5/20/2008

Indicators of Firms Strategic Competitiveness

Which are the indicators to measure, if possible, the strategic competitiveness of a firm? Please, give your comments on this "hot" topic.

4 comments:

Puneet said...

An indication of a Firms Strategic Competitiveness is its capability to anticipate an expected situation in the future with trends in the past and be ready with resources.
Example (Anticipation of Rise in Oil Prices) - Toyota has had success with its new model like 'Yaris' which is not a cheap option but an effective solution for high gas prices!!!
Honda too was prepared with its model 'Fit', but differentiated it from the 'Yaris' by adding luxury features.
GM plans to follow using Daewoo's small car 'Spark'
Ford & Chrysler are not prepared!!!

Geoff Hendricks said...

A firm should look at its resources, capabilities, and core competencies to measure its strategic competitiveness.
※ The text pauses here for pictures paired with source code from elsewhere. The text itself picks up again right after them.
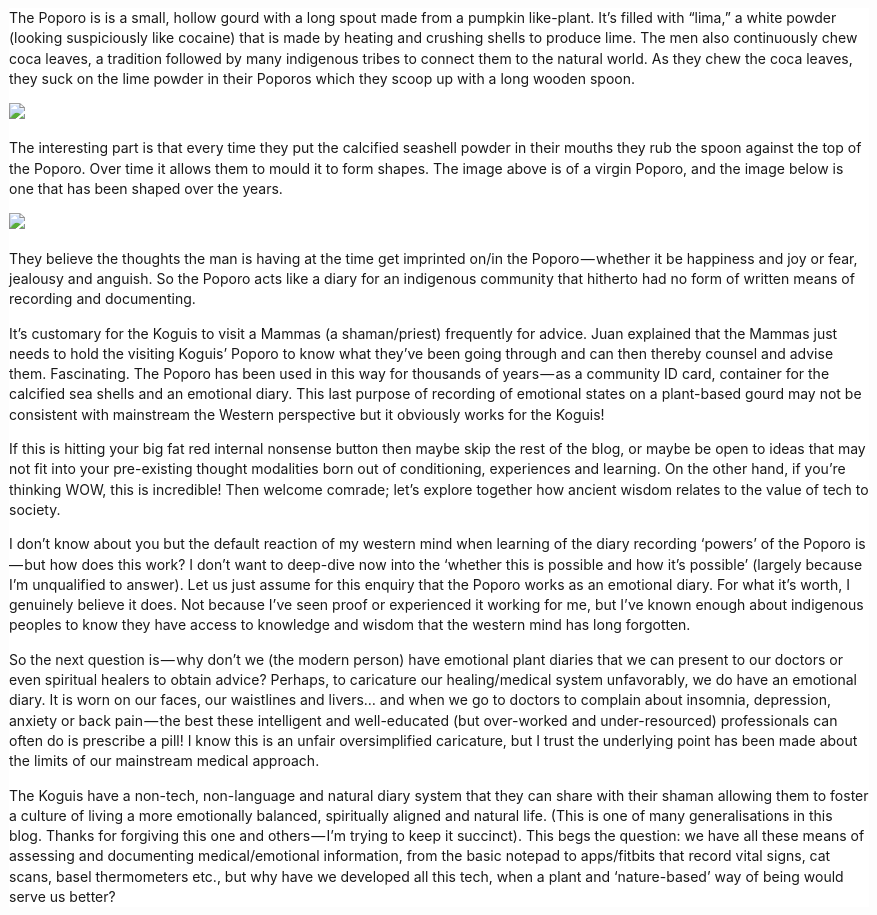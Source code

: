 The Poporo is is a small, hollow gourd with a long spout made from a pumpkin like-plant. It’s filled with “lima,” a white powder (looking suspiciously like cocaine) that is made by heating and crushing shells to produce lime. The men also continuously chew coca leaves, a tradition followed by many indigenous tribes to connect them to the natural world. As they chew the coca leaves, they suck on the lime powder in their Poporos which they scoop up with a long wooden spoon.

![](/assets/images/esteban-post01.jpeg)

The interesting part is that every time they put the calcified seashell powder in their mouths they rub the spoon against the top of the Poporo. Over time it allows them to mould it to form shapes. The image above is of a virgin Poporo, and the image below is one that has been shaped over the years.

![](/assets/images/esteban-post02.jpg)

They believe the thoughts the man is having at the time get imprinted on/in the Poporo — whether it be happiness and joy or fear, jealousy and anguish. So the Poporo acts like a diary for an indigenous community that hitherto had no form of written means of recording and documenting.

It’s customary for the Koguis to visit a Mammas (a shaman/priest) frequently for advice. Juan explained that the Mammas just needs to hold the visiting Koguis’ Poporo to know what they’ve been going through and can then thereby counsel and advise them. Fascinating. The Poporo has been used in this way for thousands of years — as a community ID card, container for the calcified sea shells and an emotional diary. This last purpose of recording of emotional states on a plant-based gourd may not be consistent with mainstream the Western perspective but it obviously works for the Koguis!

If this is hitting your big fat red internal nonsense button then maybe skip the rest of the blog, or maybe be open to ideas that may not fit into your pre-existing thought modalities born out of conditioning, experiences and learning. On the other hand, if you’re thinking WOW, this is incredible! Then welcome comrade; let’s explore together how ancient wisdom relates to the value of tech to society.

I don’t know about you but the default reaction of my western mind when learning of the diary recording ‘powers’ of the Poporo is — but how does this work? I don’t want to deep-dive now into the ‘whether this is possible and how it’s possible’ (largely because I’m unqualified to answer). Let us just assume for this enquiry that the Poporo works as an emotional diary. For what it’s worth, I genuinely believe it does. Not because I’ve seen proof or experienced it working for me, but I’ve known enough about indigenous peoples to know they have access to knowledge and wisdom that the western mind has long forgotten.

So the next question is — why don’t we (the modern person) have emotional plant diaries that we can present to our doctors or even spiritual healers to obtain advice? Perhaps, to caricature our healing/medical system unfavorably, we do have an emotional diary. It is worn on our faces, our waistlines and livers… and when we go to doctors to complain about insomnia, depression, anxiety or back pain — the best these intelligent and well-educated (but over-worked and under-resourced) professionals can often do is prescribe a pill! I know this is an unfair oversimplified caricature, but I trust the underlying point has been made about the limits of our mainstream medical approach.

The Koguis have a non-tech, non-language and natural diary system that they can share with their shaman allowing them to foster a culture of living a more emotionally balanced, spiritually aligned and natural life. (This is one of many generalisations in this blog. Thanks for forgiving this one and others — I’m trying to keep it succinct). This begs the question: we have all these means of assessing and documenting medical/emotional information, from the basic notepad to apps/fitbits that record vital signs, cat scans, basel thermometers etc., but why have we developed all this tech, when a plant and ‘nature-based’ way of being would serve us better?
Resources, both tangible and intangible, are combined to create capabilities. The capabilities are the source of core competencies. Core competencies are the basis of a competitive advantage.

angela said...

I agree with the above responses. In addition, a firm's strategic competetiveness can also be inferred by looking at a company's financials and market share.

Anonymous said...

In order to be a strategically competitive firm, management must create and put into place a strategy that creates value. If done right, this will lead to a competitive advantage.